Mas, como posso aceitar o que não conheço? A
sugestão então, é buscar trabalhar essas
manifestações culturais que não nos é tão
corriqueiras e deixar que os educandos percebam
que toda e qualquer manifestação cultural tem
sentido, seu próprio fundamento e que eu,
enquanto ser social, posso sim me identificar ou
não com ela.
Professora, muito obrigado pela entrevista.
Gostaria que em suas considerações finais,
ficasse a vontade para comentar outras questões
que por ventura queira abordar relativas ao
Ensino de História da África e africanidades.

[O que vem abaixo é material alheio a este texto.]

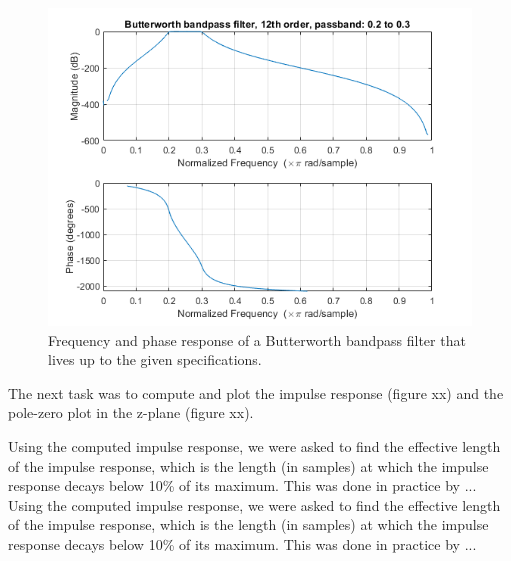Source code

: \documentclass[journal]{IEEEtran}
\begin{document}
\begin{figure} [H]
    \centering
    \includegraphics[width=\linewidth]{assignment_02/plots/butterbandfreq.png}
    \caption{Frequency and phase response of a Butterworth bandpass filter that lives up to the given specifications.}
    \label{fig:butterband}
\end{figure}

The next task was to compute and plot the impulse response (figure xx) and the pole-zero plot in the z-plane (figure xx). 

Using the computed impulse response, we were asked to find the effective length of the impulse response, which is the length (in samples) at which the impulse response decays below 10\% of its maximum. This was done in practice by ...
Using the computed impulse response, we were asked to find the effective length of the impulse response, which is the length (in samples) at which the impulse response decays below 10\% of its maximum. This was done in practice by ...
\end{document}

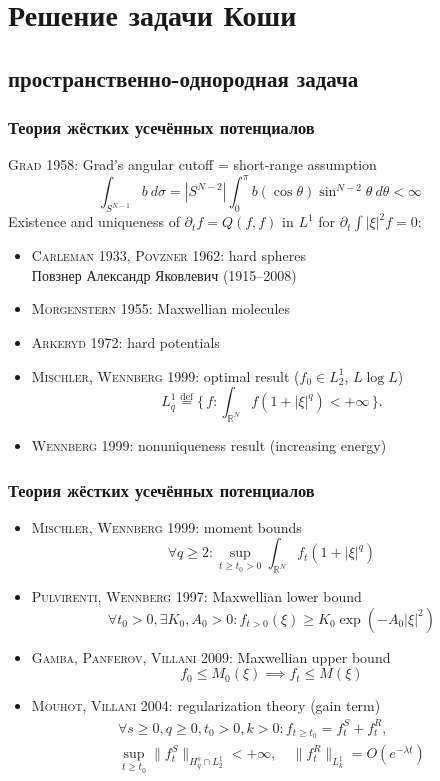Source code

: \documentclass[mathserif]{beamer} %
\newcommand{\eqdef}{\overset{\mathrm{def}}{=}}
\newcommand{\dd}{\:d}%
\newcommand{\pder}[2][]{\partial_{#2}{#1}}
\newcommand{\OO}[1]{O(#1)}
\newcommand{\Set}[2]{\{\,{#1}:{#2}\,\}}
\newcommand{\Cite}[2][]{\alert{\textsc{#2 #1}}}
\begin{document}
\section{Решение задачи Коши}

\subsection{пространственно-однородная задача}

\begin{frame}
    \frametitle{Теория жёстких усечённых потенциалов}
    \Cite[1958]{Grad}: Grad's angular cutoff = short-range assumption
    \[ \int_{S^{N-1}} b\dd\sigma = |S^{N-2}|\int_0^\pi b(\cos\theta) \sin^{N-2}\theta\dd\theta < \infty \]
    Existence and uniqueness of \(\pder[f]{t} = Q(f,f)\) in \(L^1\) for \(\pder{t}\int|\xi|^2f=0\): \vspace{-20pt}
    \begin{itemize}
        \item \Cite[1933]{Carleman}, \Cite[1962]{Povzner}: hard spheres \\
        {\footnotesize Повзнер Александр Яковлевич (1915--2008)}
        \item \Cite[1955]{Morgenstern}: Maxwellian molecules
        \item \Cite[1972]{Arkeryd}: hard potentials
        \item \Cite[1999]{Mischler, Wennberg}: optimal result (\(f_0\in L^1_2\), \sout{\(L\log{L}\)})\!\!\!\!\!\!\!\!\!\!
        \[ L^1_q \eqdef \Set{f}{\int_{\mathbb{R}^N} f(1+|\xi|^q) < +\infty}. \]
        \item \Cite[1999]{Wennberg}: nonuniqueness result (increasing energy)
    \end{itemize}
\end{frame}

\begin{frame}
    \frametitle{Теория жёстких усечённых потенциалов}
    \begin{itemize}
        \item \Cite[1999]{Mischler, Wennberg}: moment bounds
        \[ \forall q\geq2: \sup_{t\geq t_0>0} \int_{\mathbb{R}^N} f_t (1+|\xi|^q) \]
        \item \Cite[1997]{Pulvirenti, Wennberg}: Maxwellian lower bound
        \[ \forall t_0>0, \exists K_0,A_0>0: f_{t>0}(\xi) \geq K_0\exp\left( -A_0 |\xi|^2\right) \]
        \item \Cite[2009]{Gamba, Panferov, Villani}: Maxwellian upper bound \!\!\!\!\!
        \[ f_0 \leq M_0(\xi) \implies f_t \leq M(\xi)\]
        \item \Cite[2004]{Mouhot, Villani}: regularization theory (gain term)
        \begin{gather*}
            \forall s\geq0,q\geq0,t_0>0,k>0 : f_{t\geq t_0} = f^S_t + f^R_t, \\
            \sup_{t\geq t_0} \|f^S_t\|_{H^s_q\cap L_2^1} < +\infty,
            \quad \|f^R_t\|_{L_k^1} = \OO{e^{-\lambda t}}
        \end{gather*}
    \end{itemize}
\end{frame}
\end{document}
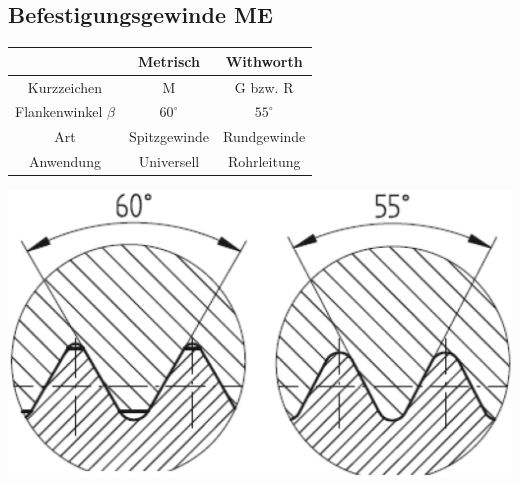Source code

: \subsection{Befestigungsgewinde \hfill ME}
\begin{minipage}{0.58\linewidth}
    \begin{center}
        \begin{scriptsize}
            \begin{tabular}{|c|c|c|}
            \hline
            \null & \cellcolor{Yellow}Metrisch & \cellcolor{Apricot}Withworth\\
            \hline
            Kurzzeichen & M & G bzw. R \\
            \hline
            Flankenwinkel $\beta$ & $60^\circ$ & $55^\circ$ \\
            \hline
            Art & Spitzgewinde & Rundgewinde \\
            \hline
            Anwendung & Universell & Rohrleitung\\
            \hline
        \end{tabular}
        \end{scriptsize}
    \end{center}
\end{minipage}
\begin{minipage}{0.4\linewidth}
    \begin{center}
        \includegraphics[width = 0.9\linewidth]{MAEIP_BG}
    \end{center}
\end{minipage}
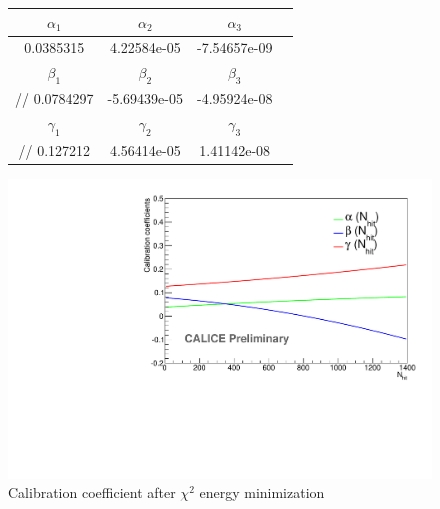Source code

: \documentclass[cits]{JINST}
\begin{document}
\begin{center}
  \begin{figure}
    \begin{minipage}{0.48\textwidth}
      \begin{tabular}{| c | c | c | c |}
        \hline
        $\alpha_1$   &   $\alpha_2$    &   $\alpha_3$   \\ \hline
        0.0385315    &   4.22584e-05   &   -7.54657e-09 \\ \hline \hline
        $\beta_1$    &   $\beta_2$     &   $\beta_3$   \\ \hline
        // 0.0784297 &  -5.69439e-05   &   -4.95924e-08 \\ \hline \hline
        $\gamma_1$   &   $\gamma_2$    &   $\gamma_3$   \\ \hline
        // 0.127212  &   4.56414e-05   &   1.41142e-08  \\ \hline
      \end{tabular}    
    \end{minipage}  \hfill
    \begin{minipage}{0.5\textwidth}
        \includegraphics[width=\linewidth]{plots/EnergyCalibration.pdf}      
    \end{minipage}
    \caption{\label{SDHCAL_CALIBRATION} Calibration coefficient after $\chi^2$ energy minimization}
  \end{figure}
\end{center}
\end{document}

Fique, também, à vontade para suas conclusões.
Resposta:
Parabenizo o grupo pela brilhante iniciativa de
trazer à luz questões tão pertinentes para
pensarmos de forma mais sistemática sobre o
ensino da história da África e africanidades na
nossa docência. Gostaria de encerrar a
entrevista com um pensamento do professor Amauri
Mendes Pereira presente em seu livro “Por Que
Estudar a História da África?”, que diz assim:
“Conhecer as origens é fundamental para a
ampliação da consciência social e histórica do
povo brasileiro (...). África, Europa e América
percorreram juntas uma tormentosa trajetória,
especialmente nos últimos cinco séculos. O
futuro, para a barbárie ou para a luz, também
terá que ser construído em conjunto.”